◆ **TASK INSTRUCTIONS**
Report every line below that holds the word "demoman".

◆ **MATERIAL FOR THIS EXERCISE**
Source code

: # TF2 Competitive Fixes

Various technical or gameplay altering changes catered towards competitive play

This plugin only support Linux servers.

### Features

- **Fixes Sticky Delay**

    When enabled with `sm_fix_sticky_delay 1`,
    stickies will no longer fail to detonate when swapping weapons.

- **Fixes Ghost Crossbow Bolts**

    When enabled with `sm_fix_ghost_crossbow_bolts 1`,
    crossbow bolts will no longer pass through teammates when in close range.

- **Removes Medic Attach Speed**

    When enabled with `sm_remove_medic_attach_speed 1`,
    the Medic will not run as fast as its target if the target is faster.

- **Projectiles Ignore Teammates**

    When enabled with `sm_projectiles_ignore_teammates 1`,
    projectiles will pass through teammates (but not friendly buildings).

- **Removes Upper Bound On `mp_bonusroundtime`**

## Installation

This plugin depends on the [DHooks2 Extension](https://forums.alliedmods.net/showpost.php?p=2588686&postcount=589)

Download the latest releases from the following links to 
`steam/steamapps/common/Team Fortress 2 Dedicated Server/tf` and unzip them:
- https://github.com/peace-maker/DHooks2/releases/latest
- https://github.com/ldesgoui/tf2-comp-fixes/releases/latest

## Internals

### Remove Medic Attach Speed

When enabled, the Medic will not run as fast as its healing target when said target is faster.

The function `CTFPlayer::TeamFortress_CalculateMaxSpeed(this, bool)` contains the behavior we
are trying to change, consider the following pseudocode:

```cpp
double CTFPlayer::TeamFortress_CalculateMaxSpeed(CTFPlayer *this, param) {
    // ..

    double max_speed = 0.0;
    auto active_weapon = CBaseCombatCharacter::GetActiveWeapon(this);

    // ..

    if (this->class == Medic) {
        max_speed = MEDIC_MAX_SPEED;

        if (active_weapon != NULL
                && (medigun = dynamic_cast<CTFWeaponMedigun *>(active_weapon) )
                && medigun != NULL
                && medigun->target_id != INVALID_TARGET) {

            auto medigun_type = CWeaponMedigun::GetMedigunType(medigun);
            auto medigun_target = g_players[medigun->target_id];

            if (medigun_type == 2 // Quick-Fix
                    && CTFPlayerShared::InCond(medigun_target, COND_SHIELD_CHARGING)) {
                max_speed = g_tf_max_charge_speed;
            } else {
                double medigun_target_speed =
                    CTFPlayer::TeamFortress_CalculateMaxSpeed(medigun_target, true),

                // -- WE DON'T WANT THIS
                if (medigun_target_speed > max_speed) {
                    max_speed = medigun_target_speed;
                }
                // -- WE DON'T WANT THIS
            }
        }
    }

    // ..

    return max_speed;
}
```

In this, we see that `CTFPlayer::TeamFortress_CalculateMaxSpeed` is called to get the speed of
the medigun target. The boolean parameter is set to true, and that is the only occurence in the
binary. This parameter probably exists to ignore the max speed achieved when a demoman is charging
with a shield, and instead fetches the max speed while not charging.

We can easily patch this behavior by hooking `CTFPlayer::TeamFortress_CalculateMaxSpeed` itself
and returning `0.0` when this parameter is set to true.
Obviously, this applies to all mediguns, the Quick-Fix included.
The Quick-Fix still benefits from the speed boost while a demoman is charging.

◆ **ANSWER TO THIS PROBLEM**
binary. This parameter probably exists to ignore the max speed achieved when a demoman is charging
The Quick-Fix still benefits from the speed boost while a demoman is charging.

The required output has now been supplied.